__Input material__
--------------------------------------------------

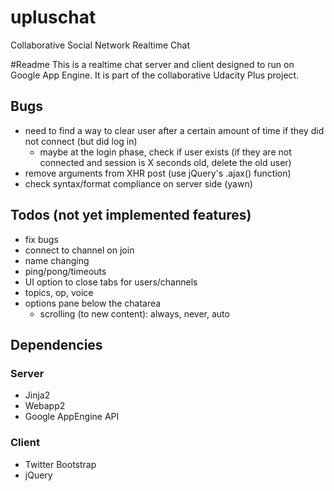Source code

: upluschat
=========

Collaborative Social Network Realtime Chat

#Readme
This is a realtime chat server and client designed to run on Google App Engine.
It is part of the collaborative Udacity Plus project.

## Bugs
- need to find a way to clear user after a certain amount of time if they did not connect (but did log in)
  - maybe at the login phase, check if user exists (if they are not connected and session is X seconds old, delete the old user)
- remove arguments from XHR post (use jQuery's .ajax() function)
- check syntax/format compliance on server side (yawn)

## Todos (not yet implemented features)
- fix bugs
- connect to channel on join
- name changing
- ping/pong/timeouts
- UI option to close tabs for users/channels
- topics, op, voice
- options pane below the chatarea
  - scrolling (to new content): always, never, auto


## Dependencies
### Server
- Jinja2
- Webapp2
- Google AppEngine API

### Client
- Twitter Bootstrap
- jQuery
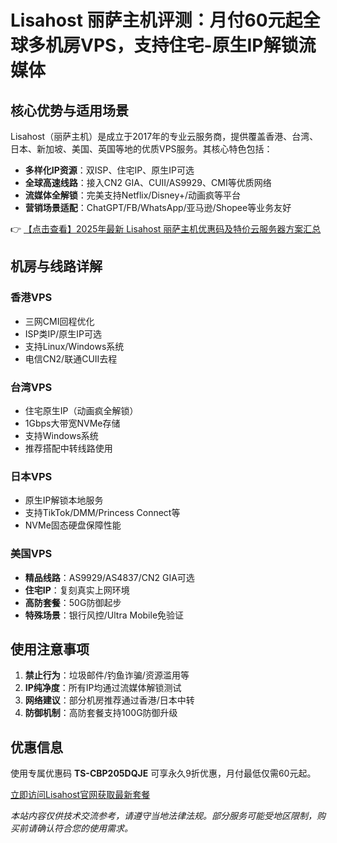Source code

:# Lisahost 丽萨主机评测：月付60元起全球多机房VPS，支持住宅-原生IP解锁流媒体

## 核心优势与适用场景

Lisahost（丽萨主机）是成立于2017年的专业云服务商，提供覆盖香港、台湾、日本、新加坡、美国、英国等地的优质VPS服务。其核心特色包括：

- **多样化IP资源**：双ISP、住宅IP、原生IP可选
- **全球高速线路**：接入CN2 GIA、CUII/AS9929、CMI等优质网络
- **流媒体全解锁**：完美支持Netflix/Disney+/动画疯等平台
- **营销场景适配**：ChatGPT/FB/WhatsApp/亚马逊/Shopee等业务友好

👉 [【点击查看】2025年最新 Lisahost 丽萨主机优惠码及特价云服务器方案汇总](https://bit.ly/lisazhuji)

## 机房与线路详解

### 香港VPS
- 三网CMI回程优化
- ISP类IP/原生IP可选
- 支持Linux/Windows系统
- 电信CN2/联通CUII去程

### 台湾VPS
- 住宅原生IP（动画疯全解锁）
- 1Gbps大带宽NVMe存储
- 支持Windows系统
- 推荐搭配中转线路使用

### 日本VPS
- 原生IP解锁本地服务
- 支持TikTok/DMM/Princess Connect等
- NVMe固态硬盘保障性能

### 美国VPS
- **精品线路**：AS9929/AS4837/CN2 GIA可选
- **住宅IP**：复刻真实上网环境
- **高防套餐**：50G防御起步
- **特殊场景**：银行风控/Ultra Mobile免验证

## 使用注意事项

1. **禁止行为**：垃圾邮件/钓鱼诈骗/资源滥用等
2. **IP纯净度**：所有IP均通过流媒体解锁测试
3. **网络建议**：部分机房推荐通过香港/日本中转
4. **防御机制**：高防套餐支持100G防御升级

## 优惠信息

使用专属优惠码 **TS-CBP205DQJE** 可享永久9折优惠，月付最低仅需60元起。

[立即访问Lisahost官网获取最新套餐](https://bit.ly/lisazhuji)

*本站内容仅供技术交流参考，请遵守当地法律法规。部分服务可能受地区限制，购买前请确认符合您的使用需求。*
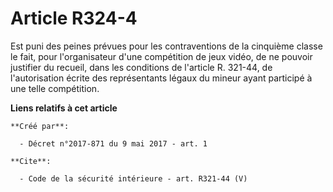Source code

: # Article R324-4

Est puni des peines prévues pour les contraventions de la cinquième classe le fait, pour l'organisateur d'une compétition de
jeux vidéo, de ne pouvoir justifier du recueil, dans les conditions de l'article R. 321-44, de l'autorisation écrite des
représentants légaux du mineur ayant participé à une telle compétition.

**Liens relatifs à cet article**

	**Créé par**:

	  - Décret n°2017-871 du 9 mai 2017 - art. 1

	**Cite**:

	  - Code de la sécurité intérieure - art. R321-44 (V)
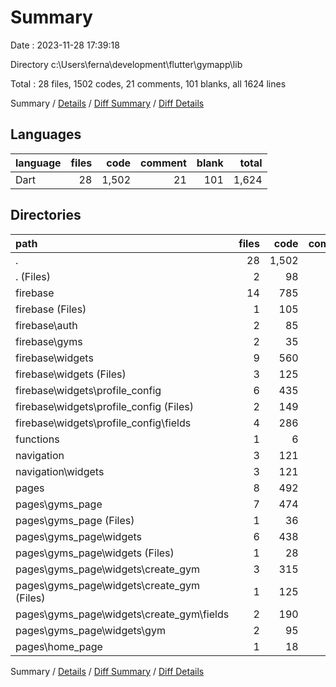# Summary

Date : 2023-11-28 17:39:18

Directory c:\\Users\\ferna\\development\\flutter\\gymapp\\lib

Total : 28 files,  1502 codes, 21 comments, 101 blanks, all 1624 lines

Summary / [Details](details.md) / [Diff Summary](diff.md) / [Diff Details](diff-details.md)

## Languages
| language | files | code | comment | blank | total |
| :--- | ---: | ---: | ---: | ---: | ---: |
| Dart | 28 | 1,502 | 21 | 101 | 1,624 |

## Directories
| path | files | code | comment | blank | total |
| :--- | ---: | ---: | ---: | ---: | ---: |
| . | 28 | 1,502 | 21 | 101 | 1,624 |
| . (Files) | 2 | 98 | 12 | 11 | 121 |
| firebase | 14 | 785 | 6 | 50 | 841 |
| firebase (Files) | 1 | 105 | 3 | 11 | 119 |
| firebase\\auth | 2 | 85 | 1 | 4 | 90 |
| firebase\\gyms | 2 | 35 | 0 | 2 | 37 |
| firebase\\widgets | 9 | 560 | 2 | 33 | 595 |
| firebase\\widgets (Files) | 3 | 125 | 0 | 10 | 135 |
| firebase\\widgets\\profile_config | 6 | 435 | 2 | 23 | 460 |
| firebase\\widgets\\profile_config (Files) | 2 | 149 | 0 | 7 | 156 |
| firebase\\widgets\\profile_config\\fields | 4 | 286 | 2 | 16 | 304 |
| functions | 1 | 6 | 0 | 2 | 8 |
| navigation | 3 | 121 | 0 | 7 | 128 |
| navigation\\widgets | 3 | 121 | 0 | 7 | 128 |
| pages | 8 | 492 | 3 | 31 | 526 |
| pages\\gyms_page | 7 | 474 | 3 | 27 | 504 |
| pages\\gyms_page (Files) | 1 | 36 | 1 | 4 | 41 |
| pages\\gyms_page\\widgets | 6 | 438 | 2 | 23 | 463 |
| pages\\gyms_page\\widgets (Files) | 1 | 28 | 0 | 3 | 31 |
| pages\\gyms_page\\widgets\\create_gym | 3 | 315 | 2 | 13 | 330 |
| pages\\gyms_page\\widgets\\create_gym (Files) | 1 | 125 | 0 | 5 | 130 |
| pages\\gyms_page\\widgets\\create_gym\\fields | 2 | 190 | 2 | 8 | 200 |
| pages\\gyms_page\\widgets\\gym | 2 | 95 | 0 | 7 | 102 |
| pages\\home_page | 1 | 18 | 0 | 4 | 22 |

Summary / [Details](details.md) / [Diff Summary](diff.md) / [Diff Details](diff-details.md)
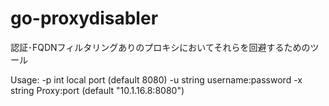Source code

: # go-proxydisabler

認証･FQDNフィルタリングありのプロキシにおいてそれらを回避するためのツール



Usage:
  -p int
        local port (default 8080)
  -u string
        username:password
  -x string
        Proxy:port (default "10.1.16.8:8080")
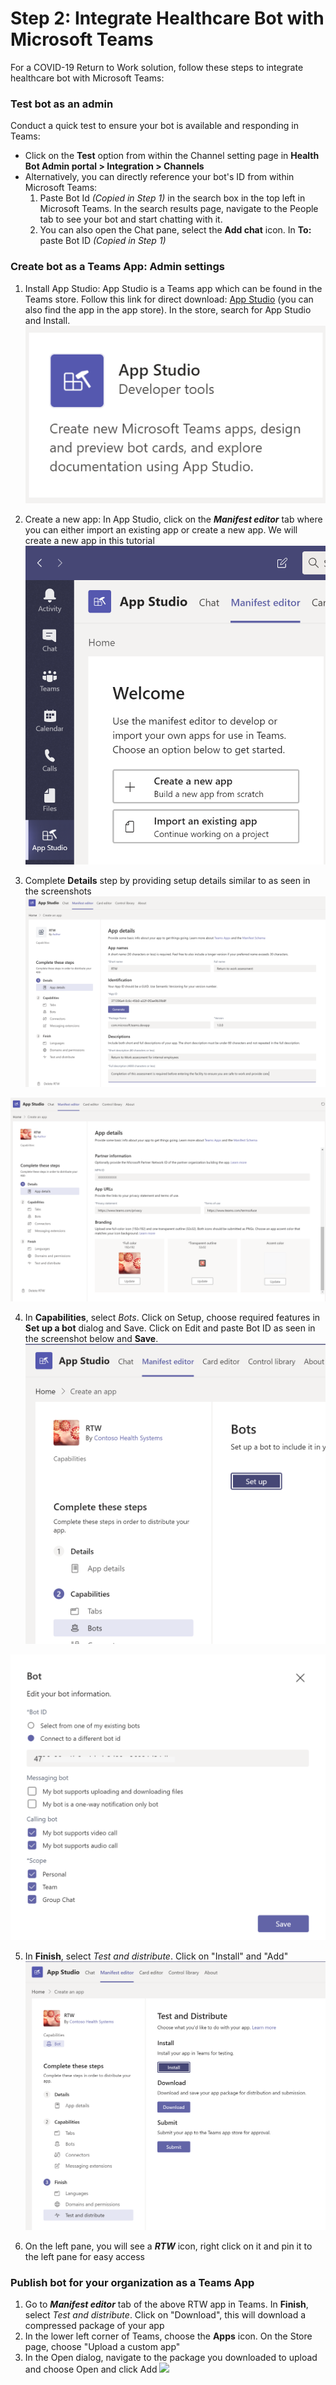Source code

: # Step 2: Integrate Healthcare Bot with Microsoft Teams

For a COVID-19 Return to Work solution, follow these steps to integrate healthcare bot with Microsoft Teams:
### Test bot as an admin
Conduct a quick test to ensure your bot is available and responding in Teams: 
* Click on the **Test** option from within the Channel setting page in **Health Bot Admin portal > Integration > Channels**
* Alternatively, you can directly reference your bot's ID from within Microsoft Teams:
	1.  Paste Bot Id _(Copied in Step 1)_ in the search box in the top left in Microsoft Teams. In the search results page, navigate to the People tab to see your bot and start chatting with it.
	2.  You can also open the Chat pane, select the  **Add chat**  icon. In **To:**  paste Bot ID _(Copied in Step 1)_


### Create bot as a Teams App: Admin settings

1. Install App Studio: App Studio is a Teams app which can be found in the Teams store. Follow this link for direct download:  [App Studio](https://aka.ms/InstallTeamsAppStudio)  (you can also find the app in the app store). In the store, search for App Studio and Install.
![](screenshots/AppStudio.png)

2. Create a new app: In App Studio, click on the ***Manifest editor*** tab where you can either import an existing app or create a new app. We will create a new app in this tutorial
![](screenshots/ManifestEditor.png)

3. Complete **Details** step by providing setup details similar to as seen in the screenshots 
![](screenshots/AppDetails-Part1.png)

![](screenshots/AppDetails-Part2.png)

4. In **Capabilities**, select _Bots_. Click on Setup, choose required features in **Set up a bot** dialog and Save. Click on Edit and paste Bot ID as seen in the screenshot below and **Save**. 
![](screenshots/Step2-BotsCapabilities.png)

![](screenshots/EnterBotID.png)

5. In **Finish**, select _Test and distribute_. Click on "Install" and "Add"
![](screenshots/Test&Distribute.png)

6. On the left pane, you will see a ***RTW*** icon, right click on it and pin it to the left pane for easy access

### Publish bot for your organization as a Teams App
1. Go to ***Manifest editor*** tab of the above RTW app in Teams. In **Finish**, select _Test and distribute_. Click on "Download", this will download a compressed package of your app 
2. In the lower left corner of Teams, choose the **Apps** icon. On the Store page, choose "Upload a custom app"
3. In the Open dialog, navigate to the package you downloaded to upload and choose Open and click Add
![](screenshots/UploadCustomApp.png)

--------------------------------------------------

__Aim of the exercise__
Filter the entries down to the lines that include the string "select".

__Solution to this task__
	2.  You can also open the Chat pane, select the  **Add chat**  icon. In **To:**  paste Bot ID _(Copied in Step 1)_
4. In **Capabilities**, select _Bots_. Click on Setup, choose required features in **Set up a bot** dialog and Save. Click on Edit and paste Bot ID as seen in the screenshot below and **Save**. 
5. In **Finish**, select _Test and distribute_. Click on "Install" and "Add"
1. Go to ***Manifest editor*** tab of the above RTW app in Teams. In **Finish**, select _Test and distribute_. Click on "Download", this will download a compressed package of your app 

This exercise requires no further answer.